While students who use the pantry were difficult to reach for comment, provincial data suggests food insecurity is affecting a growing number of post-secondary students. 

“The student pantry is an emergency service, it isn’t set up to deal with volume,” said Mike LePage at the NSCC Halifax campus in an interview. LePage works in the college’s student life department in Halifax, supporting student-run services and helping connect students with resources.

“We’re here to bridge a gap,” he said. 

NSCC’s student pantry is managed, funded and run by student associations across the province, allowing each campus to adjust its services based on student needs. Supports can include physical pantry shelves, grocery gift cards for students with dietary restrictions, and additional programs such as breakfast initiatives. 

caption Shelves of canned goods, boxed pasta, cereal and milk line the NSCC student pantry at the campus in Halifax on Feb. 4. The student-run service is designed to provide emergency food support for students facing short-term financial strain.
Nicky Nicholson

Feed Nova Scotia’s latest quarterly report shows food bank use rising across the province. Between October and December 2025, 37,331 people accessed support with 110,993 total visits, a 5.3 per cent increase from the same period the year before.

The report found 18 per cent of clients were current post-secondary students and more than 90 per cent cited cost-of-living pressures, including food and housing costs, as the reason for seeking help. 

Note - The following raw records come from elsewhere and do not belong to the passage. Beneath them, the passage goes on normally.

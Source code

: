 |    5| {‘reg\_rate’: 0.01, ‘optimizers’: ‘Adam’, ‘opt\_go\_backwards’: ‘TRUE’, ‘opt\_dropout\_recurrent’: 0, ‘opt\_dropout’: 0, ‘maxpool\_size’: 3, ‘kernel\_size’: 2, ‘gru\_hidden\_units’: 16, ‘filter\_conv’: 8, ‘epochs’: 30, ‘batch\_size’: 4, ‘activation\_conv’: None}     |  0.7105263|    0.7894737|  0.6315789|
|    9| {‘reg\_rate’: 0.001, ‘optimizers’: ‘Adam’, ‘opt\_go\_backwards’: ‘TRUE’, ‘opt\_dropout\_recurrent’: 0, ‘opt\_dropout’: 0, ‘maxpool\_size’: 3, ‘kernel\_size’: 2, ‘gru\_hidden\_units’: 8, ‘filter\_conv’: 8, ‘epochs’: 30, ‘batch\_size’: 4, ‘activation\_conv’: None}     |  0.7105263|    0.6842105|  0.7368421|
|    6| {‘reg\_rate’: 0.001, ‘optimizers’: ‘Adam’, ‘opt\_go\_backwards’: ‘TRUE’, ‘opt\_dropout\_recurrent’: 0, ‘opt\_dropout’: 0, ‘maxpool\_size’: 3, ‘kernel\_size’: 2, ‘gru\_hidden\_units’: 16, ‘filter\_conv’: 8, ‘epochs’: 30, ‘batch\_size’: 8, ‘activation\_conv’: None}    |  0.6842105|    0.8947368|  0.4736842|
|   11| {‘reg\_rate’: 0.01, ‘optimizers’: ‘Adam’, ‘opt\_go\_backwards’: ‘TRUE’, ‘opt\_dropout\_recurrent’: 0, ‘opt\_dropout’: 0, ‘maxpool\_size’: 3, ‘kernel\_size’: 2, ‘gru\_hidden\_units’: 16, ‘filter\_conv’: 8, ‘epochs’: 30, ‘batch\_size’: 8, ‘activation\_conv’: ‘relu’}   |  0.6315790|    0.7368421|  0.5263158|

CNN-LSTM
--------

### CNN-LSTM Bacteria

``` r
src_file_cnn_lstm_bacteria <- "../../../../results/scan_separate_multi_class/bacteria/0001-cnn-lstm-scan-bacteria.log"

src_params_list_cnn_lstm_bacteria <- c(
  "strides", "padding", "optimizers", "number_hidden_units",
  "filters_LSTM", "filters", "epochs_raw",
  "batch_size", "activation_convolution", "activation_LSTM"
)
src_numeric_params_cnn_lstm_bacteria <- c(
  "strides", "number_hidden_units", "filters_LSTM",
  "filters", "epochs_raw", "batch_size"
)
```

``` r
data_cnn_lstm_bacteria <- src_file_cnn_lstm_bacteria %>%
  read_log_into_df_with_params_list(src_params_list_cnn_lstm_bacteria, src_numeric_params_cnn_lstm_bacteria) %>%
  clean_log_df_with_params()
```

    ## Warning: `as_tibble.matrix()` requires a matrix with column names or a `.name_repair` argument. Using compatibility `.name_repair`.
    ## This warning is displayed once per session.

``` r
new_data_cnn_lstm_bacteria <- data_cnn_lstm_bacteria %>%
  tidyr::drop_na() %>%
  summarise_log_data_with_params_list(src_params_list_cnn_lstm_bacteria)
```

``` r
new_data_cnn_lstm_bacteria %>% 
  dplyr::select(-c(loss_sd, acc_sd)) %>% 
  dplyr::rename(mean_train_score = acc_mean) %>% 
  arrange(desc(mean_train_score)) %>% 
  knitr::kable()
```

In an online interview with The Signal, Sue Kelleher, Feed Nova Scotia’s director of community partnerships, said increasing food bank visits indicate the situation is getting more intense, noting that food banks are only a short-term solution. 

“In some cases, the unique clients are not increasing, but the number of visits are increasing, which suggests deeper need,” she said.

“We’re aware that the work we do is a Band-Aid solution. The solutions are policy change, income-based, housing-based and really we’re talking about a change in the way things are prioritized by our governments.” 

Kelleher added that campus pantries like NSCC’s student pantry wouldn’t be captured in Feed Nova Scotia’s data, as students may feel more comfortable accessing support anonymously. 

Those affordability pressures are what NSCC staff say are pushing more students to rely on emergency support. 

“Financial planning is probably the most important skill any student can have,” LePage said. “Rising costs of rents, insurance, gasoline, you name it. Everything is going up relative to what we’re actually bringing in.”  

NSCC student association president Envy DeGrace said stigma remains one of the biggest barriers preventing students from seeking help. 

“A lot of people struggle to ask for help,” DeGrace said in an interview on the NSCC campus. “There is a lot of stigma around food banks, that’s also why we changed the name from a student food bank to a food pantry.”  

DeGrace, who has used the pantry, said the student-led aspect helps create a more welcoming environment.  

“Most of the time it’s someone else who is going through food insecurity themselves,” DeGrace said. “I was going through it when I did it last year, having someone you can relate to really does help and change the environment.”  

Colton Snelgrove, student pantry co-ordinator at the Halifax campus, said supports have expanded beyond food alone. This year, the pantry introduced a “necessity storeroom,” offering hygiene essentials like soap, toothpaste, and laundry detergent.  

“Before, students would have to choose between necessities or food,” Snelgrove said. “I created the necessity storeroom because I saw the need for it.”  

DeGrace said pantry use often spikes at certain times of the year, particularly around major breaks. They reviewed campus data and found fewer students accessed the pantry in early January, which they believe is partly due to the student association’s holiday hamper program in December. 

Holiday hampers include items meant to resemble a holiday meal, such as turkey, stuffing, canned goods and vegetables, designed to support students through the three-week winter break.  

“The holiday hampers help a lot through those three weeks,” Snelgrove said. “So when we come back in January, it’s not as stressful.”  

But DeGrace said rising food prices can create difficult budget decisions for student leaders trying to keep the pantry stocked.  

“At the beginning of the year, we met (as the student association executive) and talked about how much we want to spend on food,” DeGrace said.

“We were hoping to give a bit less because we put in a greenhouse for fresh produce, but realized there wasn’t enough money for the food, so we increased it back to last year’s budget.” 

DeGrace said if demand or prices continue to rise, funding may need to be shifted away from other student services, and could even lead to higher student fees. 

“We don’t want to have students pay more than they’re already paying,” DeGrace said. “If demand keeps going up the way prices have been going up, it would be, in my opinion, unsustainable.”  

LePage said NSCC can also direct students to longer-term community resources when emergency pantry support is not enough.